CONTA E TEMPO

Hoje, amanheci pensativo. Levantei-me ainda sonolento e pus-me a pensar na vida, antes mesmo de fazer minhas orações matinais. Sequer atentei para os ensinamentos de Jesus, que nos concita a confiar-Lhe as nossas preocupações, pois tudo Ele fará por nós. Basta ter fé. Infelizmente, somos faltos desta virtude que nos aproxima de Deus.

Desci da cama e sentei-me em minha cadeira reclinada, na qual dedico instantes de variadas leituras, inclusive da Bíblia, que poderia ser mais frequente e demoradamente lida, por ser minha norma de fé e prática. Naquela cadeira, também repouso as costas doloridas dos afazeres cotidianos e do desgaste natural provocado pelo caminhar implacável dos anos.

Para pessoas idosas, avançadas em dias, como diz o Salmista, com o tempo de vida contado e a caminho da extinção natural, as folhinhas do calendário passam velozmente. Os anos correm celeremente. Os males da velhice são menos dolorosos que as incertezas de não darmos conta dos nossos afazeres.

Nesta manhã, lembrei-me das obrigações a que estou submetido, pendentes de realização. Veio-me à lembrança um soneto guardado na memória ainda preservada do Mal de Alzheimer, intitulado Conta e Tempo, de autoria de Frei Antônio das Chagas (1631-1682). À medida que o recitava, silenciosamente, dava-me conta do que poderia ter realizado no passado e não o fiz.

Eis o poema que me inspirou a escrever este texto e até me fez usurpar-lhe o título. Vejamos, pois:

"Deus pede, hoje, estrita conta do meu tempo.

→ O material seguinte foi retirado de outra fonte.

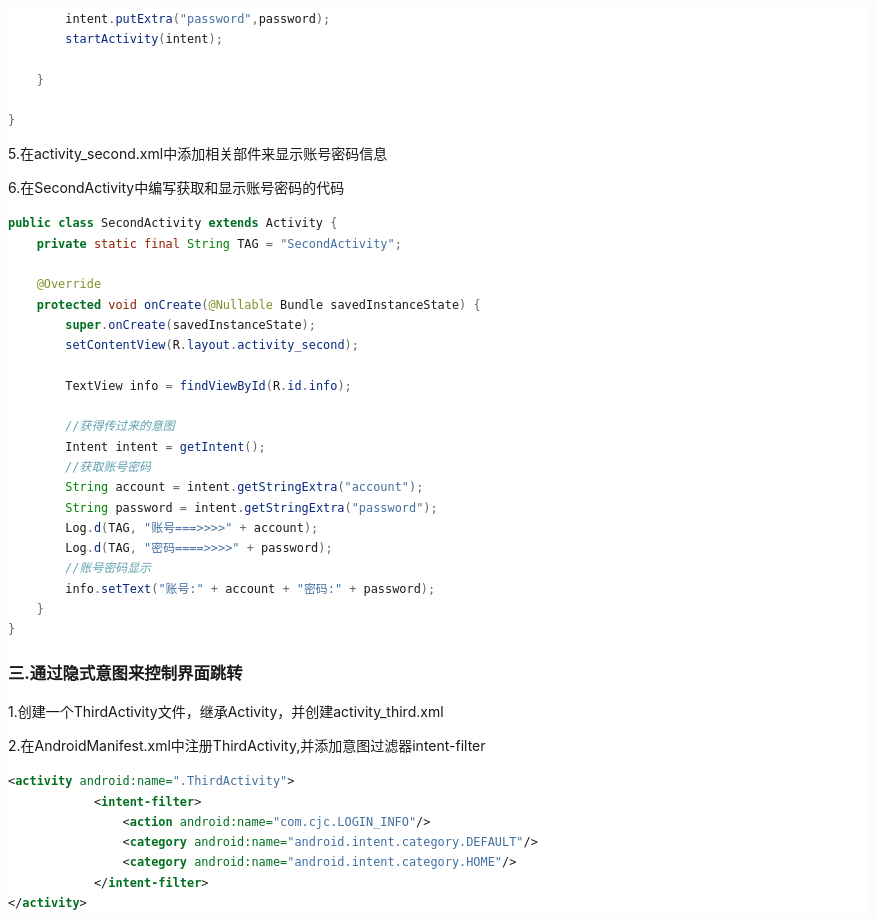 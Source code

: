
 ```java
        intent.putExtra("password",password);
        startActivity(intent);

    }

}
```

5.在activity_second.xml中添加相关部件来显示账号密码信息

6.在SecondActivity中编写获取和显示账号密码的代码

```java
public class SecondActivity extends Activity {
    private static final String TAG = "SecondActivity";

    @Override
    protected void onCreate(@Nullable Bundle savedInstanceState) {
        super.onCreate(savedInstanceState);
        setContentView(R.layout.activity_second);

        TextView info = findViewById(R.id.info);

        //获得传过来的意图
        Intent intent = getIntent();
        //获取账号密码
        String account = intent.getStringExtra("account");
        String password = intent.getStringExtra("password");
        Log.d(TAG, "账号===>>>>" + account);
        Log.d(TAG, "密码====>>>>" + password);
        //账号密码显示
        info.setText("账号:" + account + "密码:" + password);
    }
}
```





### 三.通过隐式意图来控制界面跳转

1.创建一个ThirdActivity文件，继承Activity，并创建activity_third.xml

2.在AndroidManifest.xml中注册ThirdActivity,并添加意图过滤器intent-filter

```xml
<activity android:name=".ThirdActivity">
            <intent-filter>
                <action android:name="com.cjc.LOGIN_INFO"/>
                <category android:name="android.intent.category.DEFAULT"/>
                <category android:name="android.intent.category.HOME"/>
            </intent-filter>
</activity>
```
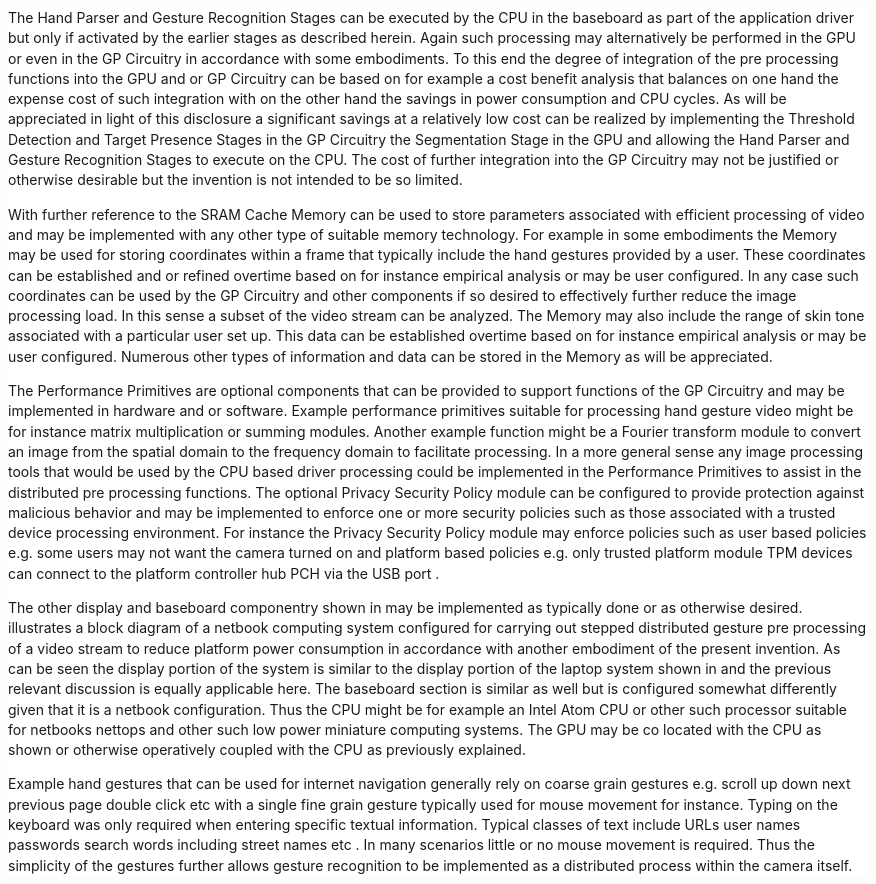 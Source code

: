 The Hand Parser and Gesture Recognition Stages can be executed by the CPU in the baseboard as part of the application driver but only if activated by the earlier stages as described herein. Again such processing may alternatively be performed in the GPU or even in the GP Circuitry in accordance with some embodiments. To this end the degree of integration of the pre processing functions into the GPU and or GP Circuitry can be based on for example a cost benefit analysis that balances on one hand the expense cost of such integration with on the other hand the savings in power consumption and CPU cycles. As will be appreciated in light of this disclosure a significant savings at a relatively low cost can be realized by implementing the Threshold Detection and Target Presence Stages in the GP Circuitry the Segmentation Stage in the GPU and allowing the Hand Parser and Gesture Recognition Stages to execute on the CPU. The cost of further integration into the GP Circuitry may not be justified or otherwise desirable but the invention is not intended to be so limited.

With further reference to the SRAM Cache Memory can be used to store parameters associated with efficient processing of video and may be implemented with any other type of suitable memory technology. For example in some embodiments the Memory may be used for storing coordinates within a frame that typically include the hand gestures provided by a user. These coordinates can be established and or refined overtime based on for instance empirical analysis or may be user configured. In any case such coordinates can be used by the GP Circuitry and other components if so desired to effectively further reduce the image processing load. In this sense a subset of the video stream can be analyzed. The Memory may also include the range of skin tone associated with a particular user set up. This data can be established overtime based on for instance empirical analysis or may be user configured. Numerous other types of information and data can be stored in the Memory as will be appreciated.

The Performance Primitives are optional components that can be provided to support functions of the GP Circuitry and may be implemented in hardware and or software. Example performance primitives suitable for processing hand gesture video might be for instance matrix multiplication or summing modules. Another example function might be a Fourier transform module to convert an image from the spatial domain to the frequency domain to facilitate processing. In a more general sense any image processing tools that would be used by the CPU based driver processing could be implemented in the Performance Primitives to assist in the distributed pre processing functions. The optional Privacy Security Policy module can be configured to provide protection against malicious behavior and may be implemented to enforce one or more security policies such as those associated with a trusted device processing environment. For instance the Privacy Security Policy module may enforce policies such as user based policies e.g. some users may not want the camera turned on and platform based policies e.g. only trusted platform module TPM devices can connect to the platform controller hub PCH via the USB port .

The other display and baseboard componentry shown in may be implemented as typically done or as otherwise desired. illustrates a block diagram of a netbook computing system configured for carrying out stepped distributed gesture pre processing of a video stream to reduce platform power consumption in accordance with another embodiment of the present invention. As can be seen the display portion of the system is similar to the display portion of the laptop system shown in and the previous relevant discussion is equally applicable here. The baseboard section is similar as well but is configured somewhat differently given that it is a netbook configuration. Thus the CPU might be for example an Intel Atom CPU or other such processor suitable for netbooks nettops and other such low power miniature computing systems. The GPU may be co located with the CPU as shown or otherwise operatively coupled with the CPU as previously explained.

Example hand gestures that can be used for internet navigation generally rely on coarse grain gestures e.g. scroll up down next previous page double click etc with a single fine grain gesture typically used for mouse movement for instance. Typing on the keyboard was only required when entering specific textual information. Typical classes of text include URLs user names passwords search words including street names etc . In many scenarios little or no mouse movement is required. Thus the simplicity of the gestures further allows gesture recognition to be implemented as a distributed process within the camera itself.
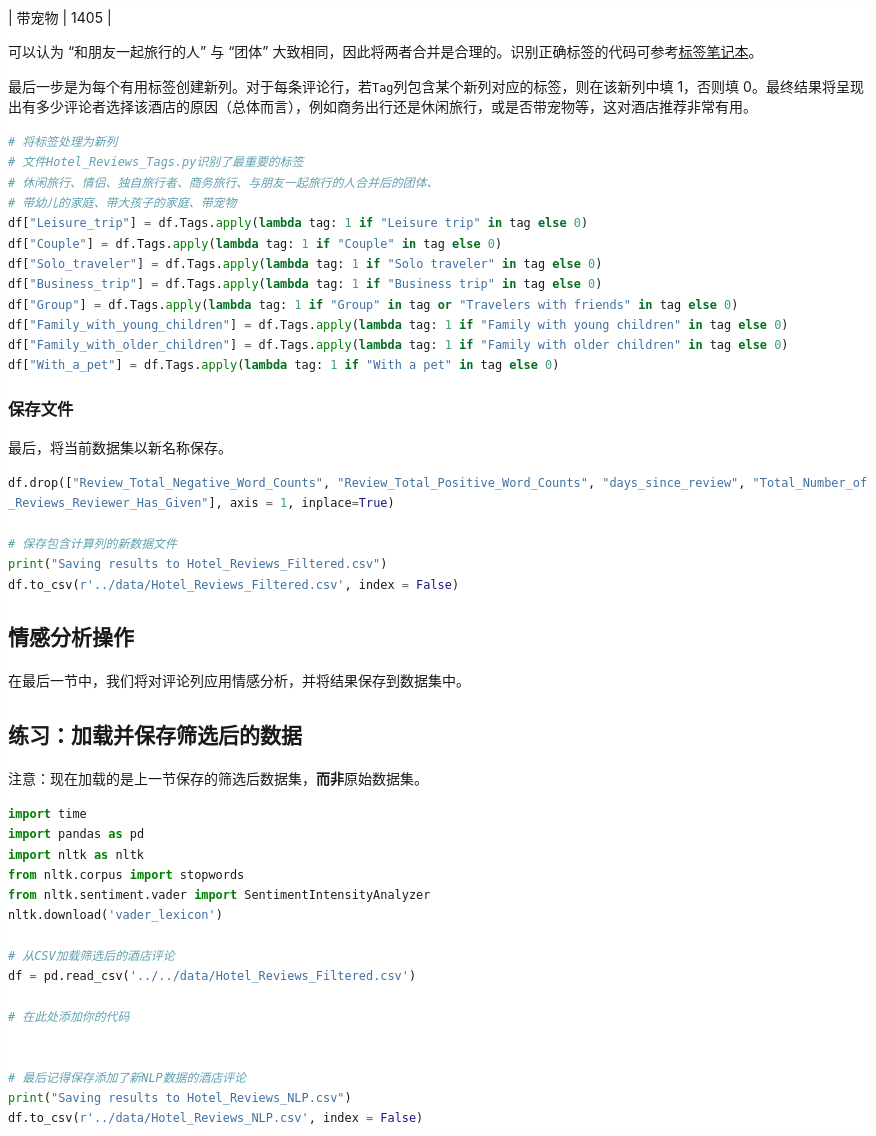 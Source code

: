 | 带宠物                           | 1405   |

可以认为 “和朋友一起旅行的人” 与 “团体” 大致相同，因此将两者合并是合理的。识别正确标签的代码可参考[标签笔记本](https://github.com/microsoft/ML-For-Beginners/blob/main/6-NLP/5-Hotel-Reviews-2/solution/1-notebook.ipynb)。

最后一步是为每个有用标签创建新列。对于每条评论行，若`Tag`列包含某个新列对应的标签，则在该新列中填 1，否则填 0。最终结果将呈现出有多少评论者选择该酒店的原因（总体而言），例如商务出行还是休闲旅行，或是否带宠物等，这对酒店推荐非常有用。

```python
# 将标签处理为新列
# 文件Hotel_Reviews_Tags.py识别了最重要的标签
# 休闲旅行、情侣、独自旅行者、商务旅行、与朋友一起旅行的人合并后的团体、
# 带幼儿的家庭、带大孩子的家庭、带宠物
df["Leisure_trip"] = df.Tags.apply(lambda tag: 1 if "Leisure trip" in tag else 0)
df["Couple"] = df.Tags.apply(lambda tag: 1 if "Couple" in tag else 0)
df["Solo_traveler"] = df.Tags.apply(lambda tag: 1 if "Solo traveler" in tag else 0)
df["Business_trip"] = df.Tags.apply(lambda tag: 1 if "Business trip" in tag else 0)
df["Group"] = df.Tags.apply(lambda tag: 1 if "Group" in tag or "Travelers with friends" in tag else 0)
df["Family_with_young_children"] = df.Tags.apply(lambda tag: 1 if "Family with young children" in tag else 0)
df["Family_with_older_children"] = df.Tags.apply(lambda tag: 1 if "Family with older children" in tag else 0)
df["With_a_pet"] = df.Tags.apply(lambda tag: 1 if "With a pet" in tag else 0)

```

### 保存文件

最后，将当前数据集以新名称保存。

```python
df.drop(["Review_Total_Negative_Word_Counts", "Review_Total_Positive_Word_Counts", "days_since_review", "Total_Number_of_Reviews_Reviewer_Has_Given"], axis = 1, inplace=True)

# 保存包含计算列的新数据文件
print("Saving results to Hotel_Reviews_Filtered.csv")
df.to_csv(r'../data/Hotel_Reviews_Filtered.csv', index = False)
```

## 情感分析操作

在最后一节中，我们将对评论列应用情感分析，并将结果保存到数据集中。

## 练习：加载并保存筛选后的数据

注意：现在加载的是上一节保存的筛选后数据集，**而非**原始数据集。

```python
import time
import pandas as pd
import nltk as nltk
from nltk.corpus import stopwords
from nltk.sentiment.vader import SentimentIntensityAnalyzer
nltk.download('vader_lexicon')

# 从CSV加载筛选后的酒店评论
df = pd.read_csv('../../data/Hotel_Reviews_Filtered.csv')

# 在此处添加你的代码


# 最后记得保存添加了新NLP数据的酒店评论
print("Saving results to Hotel_Reviews_NLP.csv")
df.to_csv(r'../data/Hotel_Reviews_NLP.csv', index = False)
```
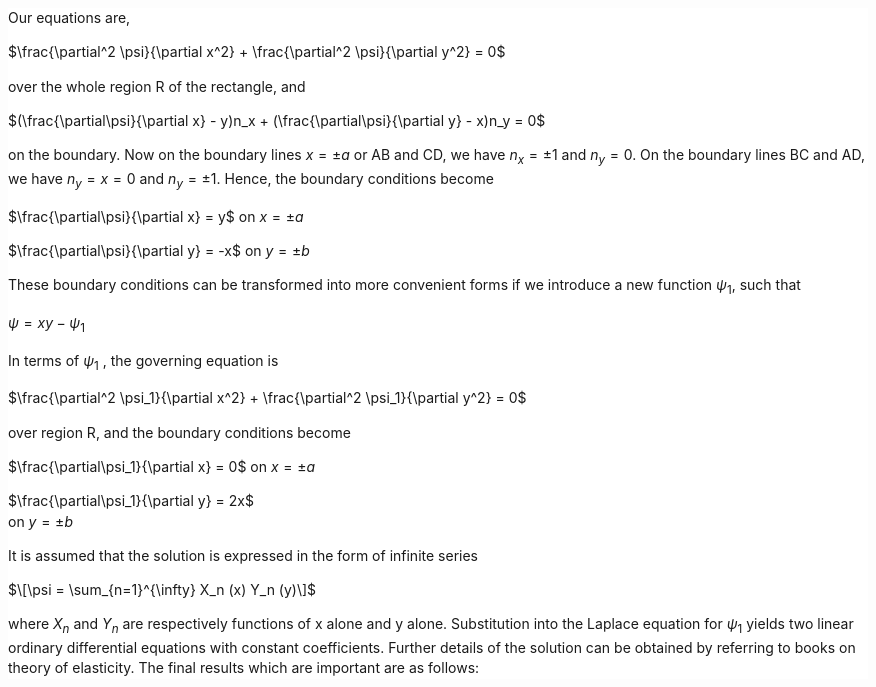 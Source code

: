 Our equations are,

$\frac{\partial^2 \psi}{\partial x^2} + \frac{\partial^2 \psi}{\partial y^2} = 0$ 

over the whole region R of the rectangle, and 

$(\frac{\partial\psi}{\partial x} - y)n_x + (\frac{\partial\psi}{\partial y} - x)n_y = 0$

on the boundary. Now on the boundary lines 
$x= \pm a$
or AB and CD, we have 
$n_x= \pm 1$
and 
$n_y= 0$.
On the boundary lines BC and AD, we have 
$n_y=x= 0$
and 
$n_y= \pm 1$.
Hence, the boundary conditions become 

$\frac{\partial\psi}{\partial x} = y$
on 
$x= \pm a$

$\frac{\partial\psi}{\partial y} = -x$
on 
$y= \pm b$

These boundary conditions can be transformed into more convenient forms if we introduce a new function $\psi_1$, such that

$\psi = xy - \psi_1$

In terms of 
$\psi_1$
, the governing equation is 

$\frac{\partial^2 \psi_1}{\partial x^2} + \frac{\partial^2 \psi_1}{\partial y^2} = 0$ 

over region R, and the boundary conditions become

$\frac{\partial\psi_1}{\partial x} = 0$ 
on 
$x= \pm a$

$\frac{\partial\psi_1}{\partial y} = 2x$  
on 
$y= \pm b$

It is assumed that the solution is expressed in the form of infinite series

$\[\psi = \sum_{n=1}^{\infty} X_n (x) Y_n (y)\]$

where 
$X_n$
and $Y_n$
are respectively functions of x alone and y alone. Substitution into the Laplace equation for 
$\psi_1$
yields two linear ordinary differential equations with constant coefficients. Further details of the solution can be obtained by referring to books on theory of elasticity. The final results which are important are as follows:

E eu vou, do meu tempo dar-Lhe conta.

Mas, como dar, sem tempo, tanta conta,

Eu, que gastei, sem conta, tanto tempo?"

"Para ter minha conta feita a tempo,

Tempo me foi dado e não fiz conta.

Não quis, tendo tempo, fazer conta.

Hoje, quero fazer conta e não há tempo".

"Oh! Vós, que tendes tempo sem ter conta,

Não gasteis vosso tempo em passatempo.

Cuidai, enquanto é tempo em vossa conta".

"Pois aqueles que sem conta gastam tempo,

Quando o tempo chegar de prestar conta,

Chorarão, como eu, o não ter tempo".

Ao recitar este soneto, encontrei ótima oportunidade para refletir sobre os meus dias passados e futuros. Quanto tempo de vida gastei com futilidades, com coisas de somenos importância, com irresponsabilidades na juventude? Quanto tempo me concederá o futuro? Estou velho e alquebrado, ciente de que Deus, se breve não sei, me pedirá conta do meu tempo, recolhendo-me à Glória.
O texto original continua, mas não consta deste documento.